1969 Norveç doğumlu yazar, sinema ve edebiyat eğitimi aldıktan sonra askere gitmeyi reddedip sivil kuruluşlarda zorunlu hizmet bulunmuş. Oslo’da yaşıyor, romanlar ve çocuk kitapları yazıyor, çeviriyle uğraşıyor ve senaryo yazarlığı yapıyor. 1993’den bu yana yazıyor. Dilimize ikinci çevrilişi. İkinci romanı “Naiv.Super” ile tanımıştık biz onu. 1996’da yayımlanan romanı 20’den fazla dile çevrilerek dünya çapında bir isim olmasını sağlamıştı. 2003’de Tavanarası Yayınları etiketiyle çıkan “Naif Süper” ne yazık ki yayınevinin kapanmasıyla hak ettiği okur kitlesine kavuşamadı. O dönemde diğer romanların gelmesini de beklerken aldığımız haber hevesimizi kursağımızda bırakmıştı. Yeri gelmişken “Naif Süper”i sahaflarda aramanızı tavsiye edeyim.
Loe’nin 2004 yılında yayımlanan romanı “Doppler” ormana dönüş çağrısıyla dikkat çeken bir hiciv. Yazarın kendine has üslubuyla dünyaya ve insanlara çağrısı... Büyük ilgi görmüş ve övgülerle karşılanmış bir roman. Anlatıcımız Andreas Doppler… Bir başarı abidesi! İki çocuklu başarılı bir aile babası… Yeni tadilattan geçmiş evi, başarılı olduğu işi dahil olmak üzere sıradan bir insanın istediği her şeye sahip bir orta sınıf kentlisi. Babasının ölümüyle sarsılan kahramanımız bir gün ormanda dolaşırken bisikletten düşüyor ve yarı baygın vaziyette uzanırken içinin huzurla dolduğunu fark ediyor. Uzun zamandır hissetmediği huzuru bulmanın sevinciyle ormanda yaşamaya başlıyor. Böylece yaşam biçimini de değiştirerek eleştirilerini sıralıyor. Loe bu eleştirileri harika bir üslupla almış kaleme. “Kimseye akıl verecek halde değilim. Kendime bile. Kendimi ormana atmayı becerdim ama bu iş hasbelkader oldu, uyandığımdan falan değil. Sadece doğru zamanda, doğru yerde bisikletten düştüm.”

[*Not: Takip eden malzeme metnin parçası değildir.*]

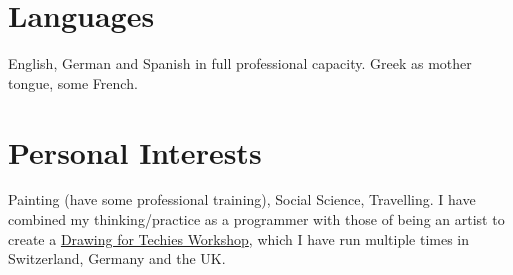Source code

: \documentclass[10pt]{article} %
\begin{document}
\begin{minipage}[t]{0.5\textwidth}








	

\end{minipage} %
\hfill
\begin{minipage}[t]{0.44\textwidth} %
\vspace{0pt} %


\section{Languages} 
\normalsize{English, German and Spanish in full professional capacity. Greek as mother tongue, some French.}\\

\section{Personal Interests} 
    \normalsize{Painting (have some professional training), Social Science, Travelling. I have combined my thinking/practice as a programmer with those of being an artist to create a \href{https://medium.com/@_sandtweets/learn-drawing-and-programming-at-the-same-time-at-mozfest-2017-6a9f8627b72}{Drawing for Techies Workshop}, which I have run multiple times in Switzerland, Germany and the UK.}\\
	
\end{minipage} %
\end{document}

“Bizler Norveçli’yiz ve hepimiz biraz tuhafız. Herkes bir tuhaf olduğundan aslında normal olarak tuhaf, yani sonuç itibariyle hiçbirimiz tuhaf değiliz. Yalnızca Norveçli’yiz.” diyen Doppler, başlıyor kıyasıya eleştirmeye. Sözde eğitimli bir ülkede herkesin yarış atı gibi olmasından yakınıyor. Avladığı geyiğin yavrusuyla birlikte yaşamaya çalışırken takas ekonomisine geçerek sonuna kadar gitmeye niyetleniyor. Yaşadığı ormanın bile sahibi var. “Dünya insanlara ait değil, insanlar dünyaya ait. Çiçekler bizim kız kardeşlerimiz. İnsan nasıl olur da herhangi bir şeyi satabilir ya da satın alabilir? Hava sıcaklığının ya da ağaçlardaki rüzgarın sesinin sahibi kim? Dallardaki bitki örtüsünün özlerinde, bizden önce yaşayanların hatıraları saklı. Şırıl şırıl akan derede, babamın ve onun babasının sesi de mevcut. Bastığımız toprağın bağrında atalarımızın tozlarının da bulunduğunu, dünyanın başına gelen her şeyin bizim de başımıza geleceğini, dünyaya tükürsek kendimize tükürmüş olacağımızı falan çocuklarımıza öğretmemiz gerek.”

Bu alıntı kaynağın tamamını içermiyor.